Re: [RFC PATCH 0/6] Do not call ->writepage[s] from direct reclaimand use a_ops->writepages() where possible

From: KAMEZAWA Hiroyuki
Date: Wed Jun 09 2010 - 20:43:25 EST

Next message: Dave Chinner: "Re: xfs, 2.6.27=>.32 sync write 10 times slowdown [was: xfs,aacraid 2.6.27 => 2.6.32 results in 6 times slowdown]"
Previous message: David Miller: "Re: [PATCH 2/2 -next] niu: always include of_device.h"
In reply to: Mel Gorman: "Re: [RFC PATCH 0/6] Do not call ->writepage[s] from direct reclaimand use a_ops->writepages() where possible"
Next in thread: Mel Gorman: "Re: [RFC PATCH 0/6] Do not call ->writepage[s] from direct reclaimand use a_ops->writepages() where possible"
Messages sorted by: [ date ] [ thread ] [ subject ] [ author ]

On Wed, 9 Jun 2010 10:52:00 +0100
Mel Gorman <mel@xxxxxxxxx> wrote:

> On Wed, Jun 09, 2010 at 11:52:11AM +0900, KAMEZAWA Hiroyuki wrote:

> > > <SNIP>
> >
> > My concern is how memcg should work. IOW, what changes will be necessary for
> > memcg to work with the new vmscan logic as no-direct-writeback.
> >
>
> At worst, memcg waits on background flushers to clean their pages but
> obviously this could lead to stalls in containers if it happened to be full
> of dirty pages.
>
yes.

> Do you have test scenarios already setup for functional and performance
> regression testing of containers? If so, can you run tests with this series
> and see what sort of impact you find?

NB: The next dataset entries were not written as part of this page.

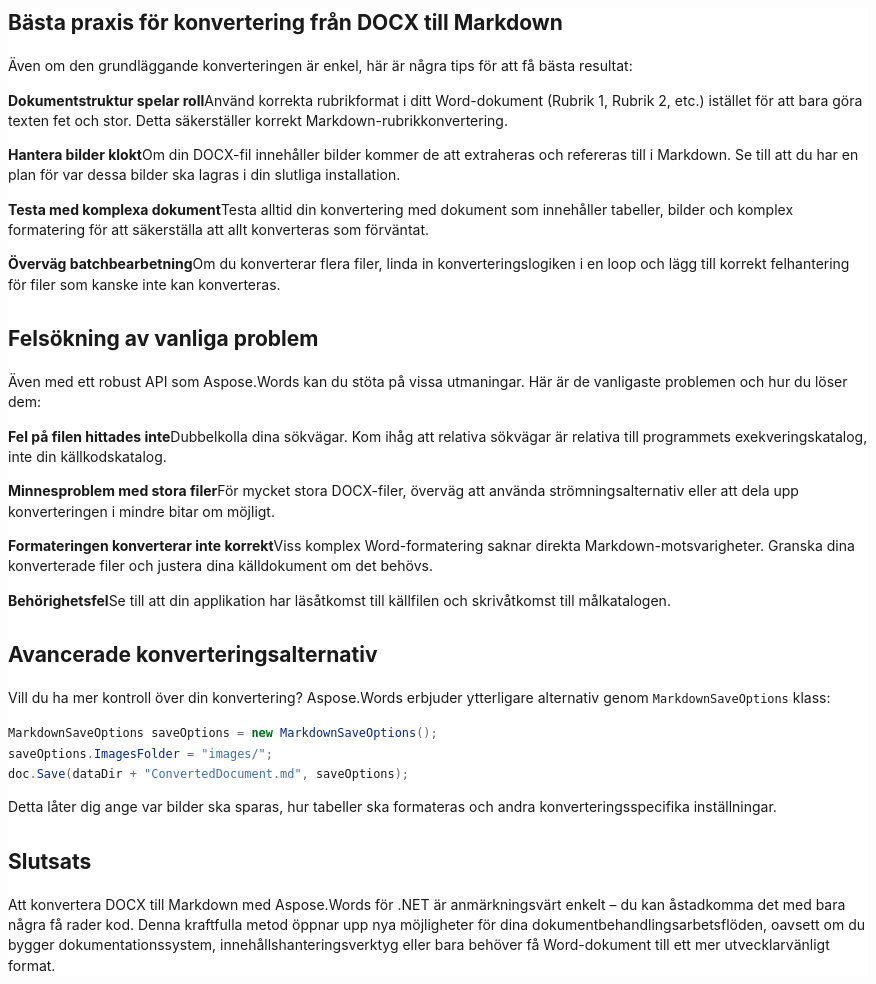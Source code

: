 ## Bästa praxis för konvertering från DOCX till Markdown

Även om den grundläggande konverteringen är enkel, här är några tips för att få bästa resultat:

**Dokumentstruktur spelar roll**Använd korrekta rubrikformat i ditt Word-dokument (Rubrik 1, Rubrik 2, etc.) istället för att bara göra texten fet och stor. Detta säkerställer korrekt Markdown-rubrikkonvertering.

**Hantera bilder klokt**Om din DOCX-fil innehåller bilder kommer de att extraheras och refereras till i Markdown. Se till att du har en plan för var dessa bilder ska lagras i din slutliga installation.

**Testa med komplexa dokument**Testa alltid din konvertering med dokument som innehåller tabeller, bilder och komplex formatering för att säkerställa att allt konverteras som förväntat.

**Överväg batchbearbetning**Om du konverterar flera filer, linda in konverteringslogiken i en loop och lägg till korrekt felhantering för filer som kanske inte kan konverteras.

## Felsökning av vanliga problem

Även med ett robust API som Aspose.Words kan du stöta på vissa utmaningar. Här är de vanligaste problemen och hur du löser dem:

**Fel på filen hittades inte**Dubbelkolla dina sökvägar. Kom ihåg att relativa sökvägar är relativa till programmets exekveringskatalog, inte din källkodskatalog.

**Minnesproblem med stora filer**För mycket stora DOCX-filer, överväg att använda strömningsalternativ eller att dela upp konverteringen i mindre bitar om möjligt.

**Formateringen konverterar inte korrekt**Viss komplex Word-formatering saknar direkta Markdown-motsvarigheter. Granska dina konverterade filer och justera dina källdokument om det behövs.

**Behörighetsfel**Se till att din applikation har läsåtkomst till källfilen och skrivåtkomst till målkatalogen.

## Avancerade konverteringsalternativ

Vill du ha mer kontroll över din konvertering? Aspose.Words erbjuder ytterligare alternativ genom `MarkdownSaveOptions` klass:

```csharp
MarkdownSaveOptions saveOptions = new MarkdownSaveOptions();
saveOptions.ImagesFolder = "images/";
doc.Save(dataDir + "ConvertedDocument.md", saveOptions);
```

Detta låter dig ange var bilder ska sparas, hur tabeller ska formateras och andra konverteringsspecifika inställningar.

## Slutsats

Att konvertera DOCX till Markdown med Aspose.Words för .NET är anmärkningsvärt enkelt – du kan åstadkomma det med bara några få rader kod. Denna kraftfulla metod öppnar upp nya möjligheter för dina dokumentbehandlingsarbetsflöden, oavsett om du bygger dokumentationssystem, innehållshanteringsverktyg eller bara behöver få Word-dokument till ett mer utvecklarvänligt format.
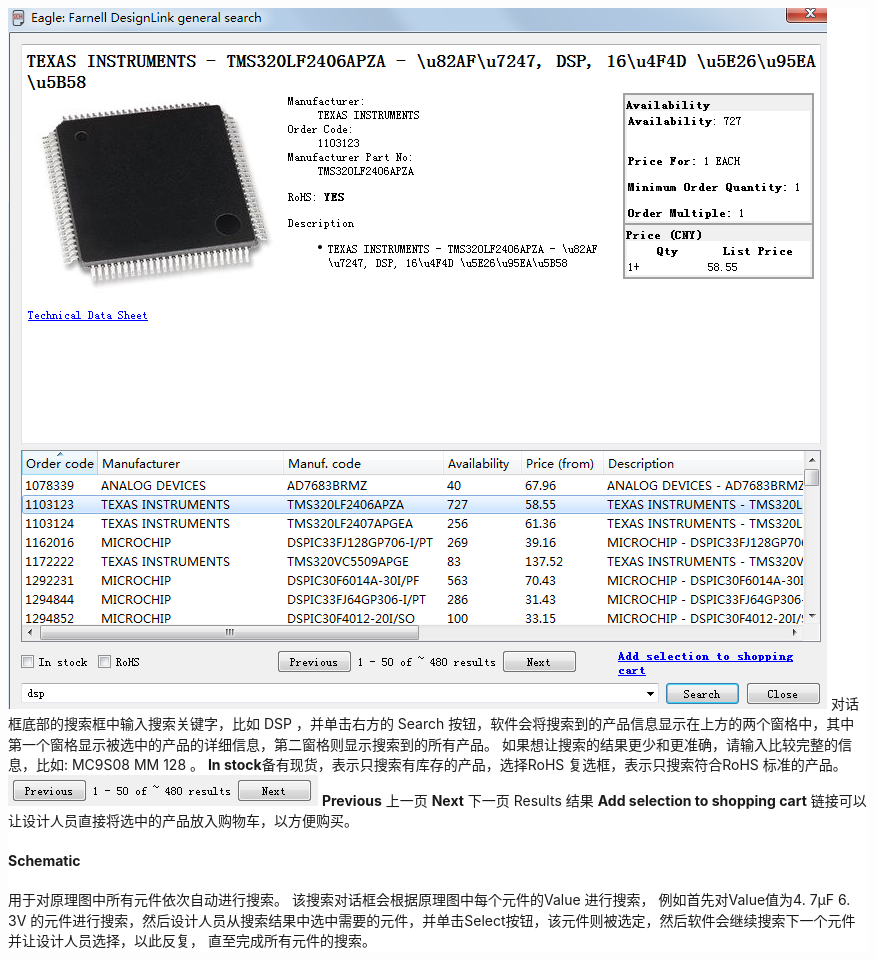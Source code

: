 ![Alt text](0x02_Schematic_Editor(原理图编辑器).assets/.1458874111710.png)
对话框底部的搜索框中输入搜索关键字，比如 DSP ，并单击右方的 Search 按钮，软件会将搜索到的产品信息显示在上方的两个窗格中，其中第一个窗格显示被选中的产品的详细信息，第二窗格则显示搜索到的所有产品。
如果想让搜索的结果更少和更准确，请输入比较完整的信息，比如: MC9S08 MM 128 。
**In stock**备有现货，表示只搜索有库存的产品，选择RoHS 复选框，表示只搜索符合RoHS 标准的产品。
![Alt text](0x02_Schematic_Editor(原理图编辑器).assets/.1458874395591.png)
**Previous** 上一页
**Next** 下一页
Results 结果
**Add selection to shopping cart** 链接可以让设计人员直接将选中的产品放入购物车，以方便购买。

#### Schematic 
用于对原理图中所有元件依次自动进行搜索。
该搜索对话框会根据原理图中每个元件的Value 进行搜索，
例如首先对Value值为4. 7μF 6. 3V 的元件进行搜索，然后设计人员从搜索结果中选中需要的元件，并单击Select按钮，该元件则被选定，然后软件会继续搜索下一个元件并让设计人员选择，以此反复， 直至完成所有元件的搜索。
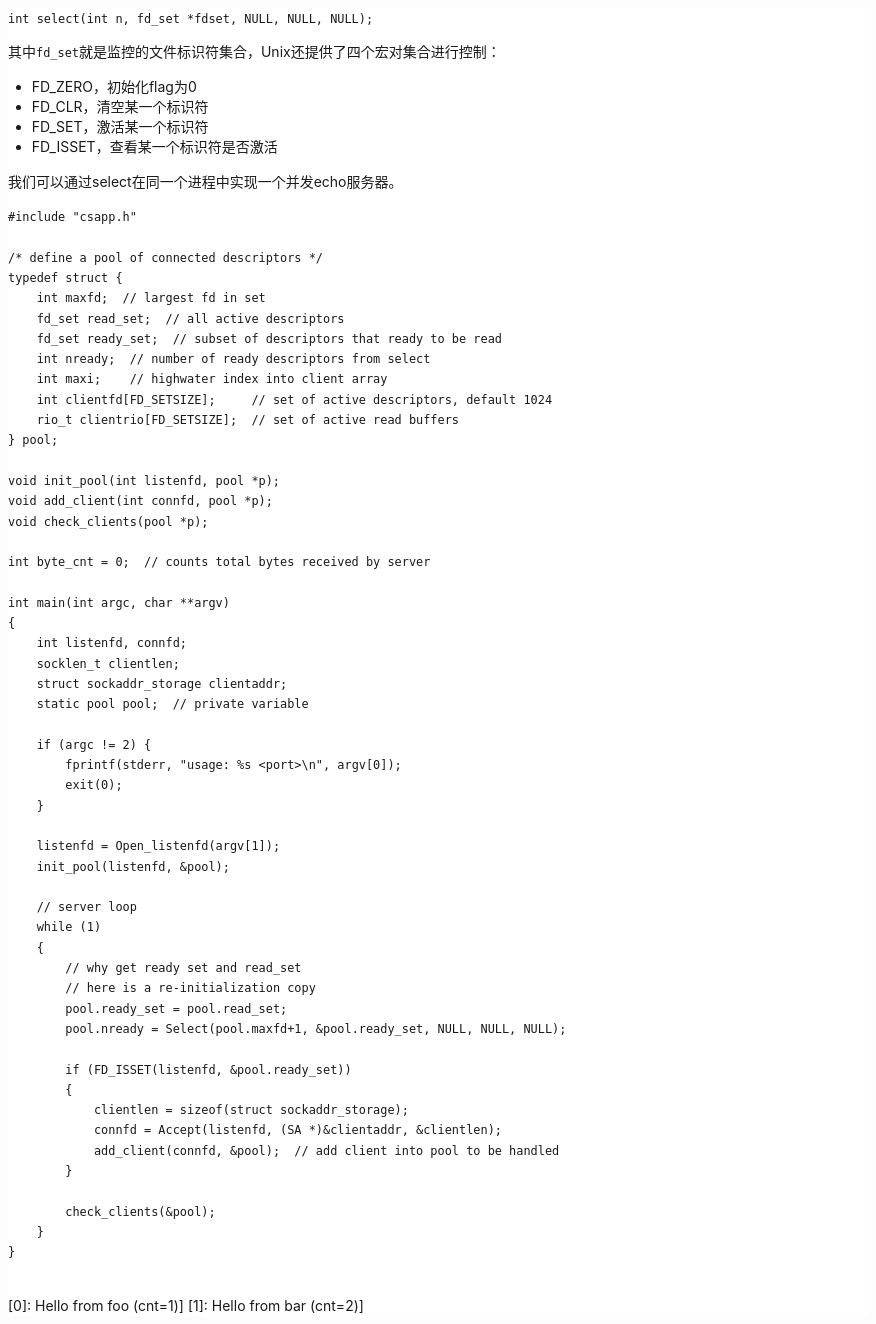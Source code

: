 `int select(int n, fd_set *fdset, NULL, NULL, NULL);`

其中`fd_set`就是监控的文件标识符集合，Unix还提供了四个宏对集合进行控制：
- FD_ZERO，初始化flag为0
- FD_CLR，清空某一个标识符
- FD_SET，激活某一个标识符
- FD_ISSET，查看某一个标识符是否激活

我们可以通过select在同一个进程中实现一个并发echo服务器。

```c=
#include "csapp.h"

/* define a pool of connected descriptors */
typedef struct {
    int maxfd;  // largest fd in set
    fd_set read_set;  // all active descriptors
    fd_set ready_set;  // subset of descriptors that ready to be read
    int nready;  // number of ready descriptors from select
    int maxi;    // highwater index into client array
    int clientfd[FD_SETSIZE];     // set of active descriptors, default 1024
    rio_t clientrio[FD_SETSIZE];  // set of active read buffers
} pool;

void init_pool(int listenfd, pool *p);
void add_client(int connfd, pool *p);
void check_clients(pool *p);

int byte_cnt = 0;  // counts total bytes received by server

int main(int argc, char **argv)
{
    int listenfd, connfd;
    socklen_t clientlen;
    struct sockaddr_storage clientaddr;
    static pool pool;  // private variable

    if (argc != 2) {
        fprintf(stderr, "usage: %s <port>\n", argv[0]);
        exit(0);
    }

    listenfd = Open_listenfd(argv[1]);
    init_pool(listenfd, &pool);

    // server loop
    while (1)
    {
        // why get ready set and read_set
        // here is a re-initialization copy
        pool.ready_set = pool.read_set;
        pool.nready = Select(pool.maxfd+1, &pool.ready_set, NULL, NULL, NULL);

        if (FD_ISSET(listenfd, &pool.ready_set)) 
        {
            clientlen = sizeof(struct sockaddr_storage);
            connfd = Accept(listenfd, (SA *)&clientaddr, &clientlen);
            add_client(connfd, &pool);  // add client into pool to be handled
        }

        check_clients(&pool);
    }
}


```

[0]: Hello from foo (cnt=1)]
[1]: Hello from bar (cnt=2)]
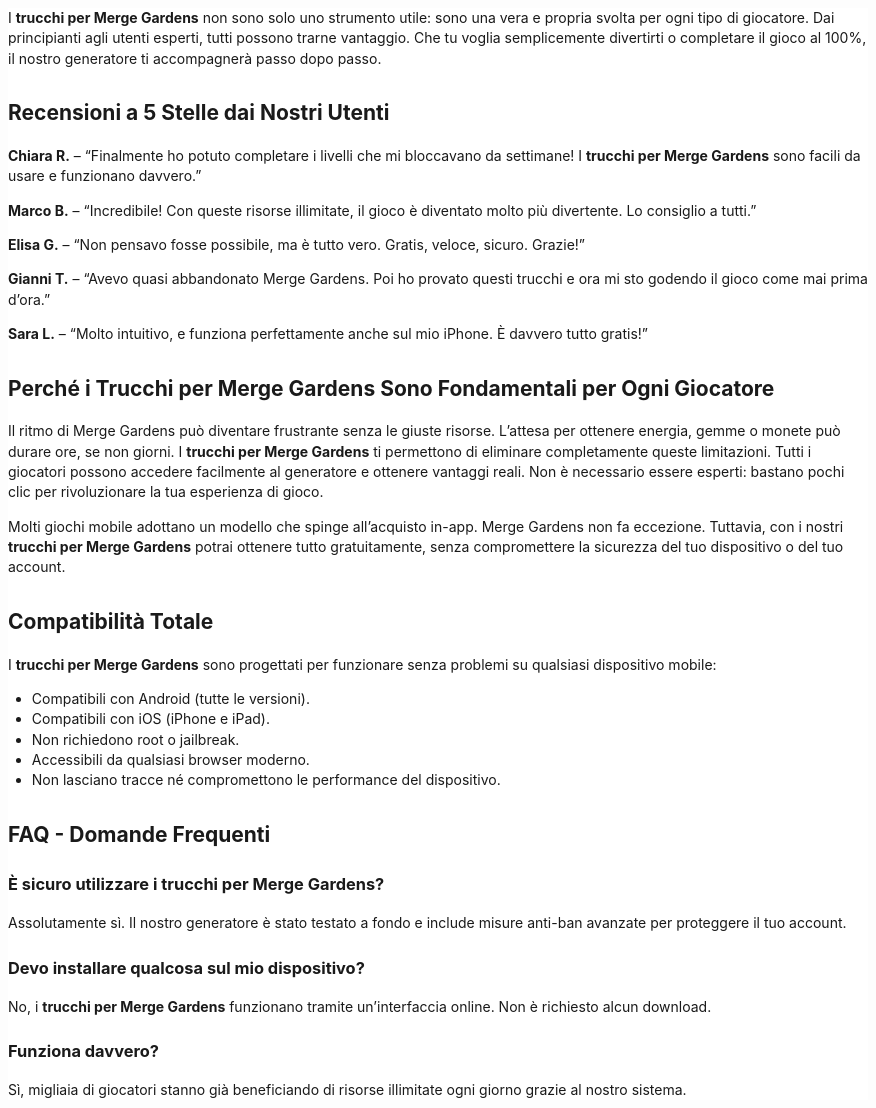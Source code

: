 <p>I <strong>trucchi per Merge Gardens</strong> non sono solo uno strumento utile: sono una vera e propria svolta per ogni tipo di giocatore. Dai principianti agli utenti esperti, tutti possono trarne vantaggio. Che tu voglia semplicemente divertirti o completare il gioco al 100%, il nostro generatore ti accompagnerà passo dopo passo.</p>

<h2>Recensioni a 5 Stelle dai Nostri Utenti</h2>

<p><strong>Chiara R.</strong> – “Finalmente ho potuto completare i livelli che mi bloccavano da settimane! I <strong>trucchi per Merge Gardens</strong> sono facili da usare e funzionano davvero.”</p>

<p><strong>Marco B.</strong> – “Incredibile! Con queste risorse illimitate, il gioco è diventato molto più divertente. Lo consiglio a tutti.”</p>

<p><strong>Elisa G.</strong> – “Non pensavo fosse possibile, ma è tutto vero. Gratis, veloce, sicuro. Grazie!”</p>

<p><strong>Gianni T.</strong> – “Avevo quasi abbandonato Merge Gardens. Poi ho provato questi trucchi e ora mi sto godendo il gioco come mai prima d’ora.”</p>

<p><strong>Sara L.</strong> – “Molto intuitivo, e funziona perfettamente anche sul mio iPhone. È davvero tutto gratis!”</p>

<h2>Perché i Trucchi per Merge Gardens Sono Fondamentali per Ogni Giocatore</h2>

<p>Il ritmo di Merge Gardens può diventare frustrante senza le giuste risorse. L’attesa per ottenere energia, gemme o monete può durare ore, se non giorni. I <strong>trucchi per Merge Gardens</strong> ti permettono di eliminare completamente queste limitazioni. Tutti i giocatori possono accedere facilmente al generatore e ottenere vantaggi reali. Non è necessario essere esperti: bastano pochi clic per rivoluzionare la tua esperienza di gioco.</p>

<p>Molti giochi mobile adottano un modello che spinge all’acquisto in-app. Merge Gardens non fa eccezione. Tuttavia, con i nostri <strong>trucchi per Merge Gardens</strong> potrai ottenere tutto gratuitamente, senza compromettere la sicurezza del tuo dispositivo o del tuo account.</p>

<h2>Compatibilità Totale</h2>

<p>I <strong>trucchi per Merge Gardens</strong> sono progettati per funzionare senza problemi su qualsiasi dispositivo mobile:</p>

<ul>
<li>Compatibili con Android (tutte le versioni).</li>
<li>Compatibili con iOS (iPhone e iPad).</li>
<li>Non richiedono root o jailbreak.</li>
<li>Accessibili da qualsiasi browser moderno.</li>
<li>Non lasciano tracce né compromettono le performance del dispositivo.</li>
</ul>

<h2>FAQ - Domande Frequenti</h2>

<h3>È sicuro utilizzare i trucchi per Merge Gardens?</h3>
<p>Assolutamente sì. Il nostro generatore è stato testato a fondo e include misure anti-ban avanzate per proteggere il tuo account.</p>

<h3>Devo installare qualcosa sul mio dispositivo?</h3>
<p>No, i <strong>trucchi per Merge Gardens</strong> funzionano tramite un’interfaccia online. Non è richiesto alcun download.</p>

<h3>Funziona davvero?</h3>
<p>Sì, migliaia di giocatori stanno già beneficiando di risorse illimitate ogni giorno grazie al nostro sistema.</p>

I haven't done performance testing
> with containers to date so I don't know what the expected values are.
>
Maybe kernbench is enough. I think it does enough write and malloc.
'Limit' size for test depends on your host. I sometimes does this on
8cpu SMP box.

# mount -t cgroup none /cgroups -o memory
# mkdir /cgroups/A
# echo $$ > /cgroups/A
# echo 300M > /cgroups/memory.limit_in_bytes
# make -j 8 or make -j 16

Comparing size of swap and speed will be interesting.
(Above 300M is enough small because my test machine has 24G memory.)

Or
# mount -t cgroup none /cgroups -o memory
# mkdir /cgroups/A
# echo $$ > /cgroups/A
# echo 50M > /cgroups/memory.limit_in_bytes
# dd if=/dev/zero of=./tmpfile bs=65536 count=100000

or some. When I tested the original patch for "avoiding writeback" by
Dave Chinner, I saw 2 ooms in 10 tests.
If not patched, I never see OOM.

> > Maybe an ideal solution will be
> > - support buffered I/O tracking in I/O cgroup.
> > - flusher threads should work with I/O cgroup.
> > - memcg itself should support dirty ratio. and add a trigger to kick flusher
> > threads for dirty pages in a memcg.
> > But I know it's a long way.
> >
>
> I'm not very familiar with memcg I'm afraid or its requirements so I am
> having trouble guessing which of these would behave the best. You could take
> a gamble on having memcg doing writeback in direct reclaim but you may run
> into the same problem of overflowing stacks.
>
maybe.

> I'm not sure how a flusher thread would work just within a cgroup. It
> would have to do a lot of searching to find the pages it needs
> considering that it's looking at inodes rather than pages.
>
yes. So, I(we) need some way for coloring inode for selectable writeback.
But people in this area are very nervous about performance (me too ;), I've
not found the answer yet.

> One possibility I guess would be to create a flusher-like thread if a direct
> reclaimer finds that the dirty pages in the container are above the dirty
> ratio. It would scan and clean all dirty pages in the container LRU on behalf
> of dirty reclaimers.
>
Yes, that's possible. But Andrew recommends not to do add more threads. So,
I'll use workqueue if necessary.

> Another possibility would be to have kswapd work in containers.
> Specifically, if wakeup_kswapd() is called with a cgroup that it's added
> to a list. kswapd gives priority to global reclaim but would
> occasionally check if there is a container that needs kswapd on a
> pending list and if so, work within the container. Is there a good
> reason why kswapd does not work within container groups?
>
One reason is node v.s. memcg.
Because memcg doesn't limit memory placement, a container can contain pages
from the all nodes. So,it's a bit problem which node's kswapd we should run .
(but yes, maybe small problem.)
Another is memory-reclaim-prioirty between memcg.
(I don't want to add such a knob...)

Maybe it's time to consider about that.
Now, we're using kswapd for softlimit. I think similar hints for kswapd
should work. yes.

> Finally, you could just allow reclaim within a memcg do writeback. Right
> now, the check is based on current_is_kswapd() but I could create a helper
> function that also checked for sc->mem_cgroup. Direct reclaim from the
> page allocator never appears to work within a container group (which
> raises questions in itself such as why a process in a container would
> reclaim pages outside the container?) so it would remain safe.
>
isolate_lru_pages() for memcg finds only pages in a memcg ;)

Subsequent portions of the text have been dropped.